Barbosa Pedro, Lees Andrew J, Magee Cathy, Djamshidian Atbin, Warner Thomas T
Reta Lila Weston Institute of Neurological Studies Institute of Neurology University College London London United Kingdom.
The National Hospital for Neurology and Neurosurgery London United Kingdom.
Mov Disord Clin Pract. 2016 Aug 11;4(3):323-328. doi: 10.1002/mdc3.12416. eCollection 2017 May-Jun.
Impulsive compulsive behaviors (ICBs) can have a deleterious impact on the lives of patients with PD with orally active dopamine agonist treatment recognized as the greatest risk factor. However, the relationship between subcutaneous administration of the dopamine agonist, apomorphine, and impulsive compulsive behaviors is unknown.
We conducted a retrospective analysis of 28 advanced PD patients treated with subcutaneous waking day apomorphine ambulatory minipumps at the National Hospital for Neurology and Neurosurgery (London, UK).
Twelve of the patients had experienced impulsive compulsive behaviors before starting apomorphine. Reduction of oral dopamine agonist dose before apomorphine had led to complete resolution in 6 cases with no recurrence on long-term apomorphine maintenance therapy. Six patients still had active impulsive compulsive behaviors when apomorphine was started. Four of these improved, and in the other 2 there was no worsening. Of the 16 patients with no previous history of impulsive compulsive behaviors who started apomorphine, only 1, who was still receiving concurrent levodopa, developed impulsive compulsive behaviors.
These data provide preliminary evidence that continuous apomorphine pump therapy has a lower proclivity to trigger or exacerbate impulsive compulsive behaviors than oral dopamine agonists. This is likely to be attributed to a more tonic stimulation of striatal dopamine receptors leading to desensitisation, but could also be attributed to a different pharmacological profile of apomorphine compared with orally active dopamine agonists. Apomorphine can be considered as a treatment option in patients who have developed disabling impulsive compulsive behaviors on oral agonist therapy whose motor handicap cannot be controlled adequately on l-dopa alone. Further prospective studies are needed to provide a definitive answer to this question.

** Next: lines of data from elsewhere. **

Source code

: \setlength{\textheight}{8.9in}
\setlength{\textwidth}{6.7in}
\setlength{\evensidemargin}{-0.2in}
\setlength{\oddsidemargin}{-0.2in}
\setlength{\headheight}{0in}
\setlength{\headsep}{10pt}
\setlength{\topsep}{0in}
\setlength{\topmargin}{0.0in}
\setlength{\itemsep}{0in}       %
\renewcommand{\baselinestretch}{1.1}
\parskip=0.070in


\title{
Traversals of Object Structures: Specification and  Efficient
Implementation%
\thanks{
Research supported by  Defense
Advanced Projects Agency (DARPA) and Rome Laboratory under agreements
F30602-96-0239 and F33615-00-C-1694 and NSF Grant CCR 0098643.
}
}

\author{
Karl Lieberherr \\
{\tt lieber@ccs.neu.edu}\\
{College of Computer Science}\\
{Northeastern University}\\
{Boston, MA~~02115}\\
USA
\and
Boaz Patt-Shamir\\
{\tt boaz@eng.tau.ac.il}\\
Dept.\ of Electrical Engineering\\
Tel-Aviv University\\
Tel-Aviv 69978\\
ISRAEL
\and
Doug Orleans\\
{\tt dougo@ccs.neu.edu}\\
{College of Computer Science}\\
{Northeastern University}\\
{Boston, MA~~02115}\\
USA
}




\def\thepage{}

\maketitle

冲动强迫行为(ICBs)会对帕金森病(PD)患者的生活产生有害影响,口服活性多巴胺激动剂治疗被认为是最大的风险因素。然而,多巴胺激动剂阿扑吗啡皮下给药与冲动强迫行为之间的关系尚不清楚。
我们对英国伦敦国家神经病学和神经外科医院28例接受皮下清醒日阿扑吗啡门诊微型泵治疗的晚期PD患者进行了回顾性分析。
12例患者在开始使用阿扑吗啡之前曾经历过冲动强迫行为。在使用阿扑吗啡之前减少口服多巴胺激动剂剂量,导致6例患者症状完全缓解,长期阿扑吗啡维持治疗未复发。6例患者开始使用阿扑吗啡时仍有活跃的冲动强迫行为。其中4例有所改善,另外2例未加重。在开始使用阿扑吗啡且既往无冲动强迫行为史的16例患者中,只有1例仍在同时接受左旋多巴治疗的患者出现了冲动强迫行为。
这些数据提供了初步证据,表明持续阿扑吗啡泵治疗比口服多巴胺激动剂引发或加重冲动强迫行为的倾向更低。这可能归因于对纹状体多巴胺受体的更持续刺激导致脱敏,但也可能归因于与口服活性多巴胺激动剂相比,阿扑吗啡具有不同的药理学特征。对于在口服激动剂治疗时出现致残性冲动强迫行为且仅用左旋多巴无法充分控制运动障碍的患者,可考虑将阿扑吗啡作为一种治疗选择。需要进一步的前瞻性研究来明确回答这个问题。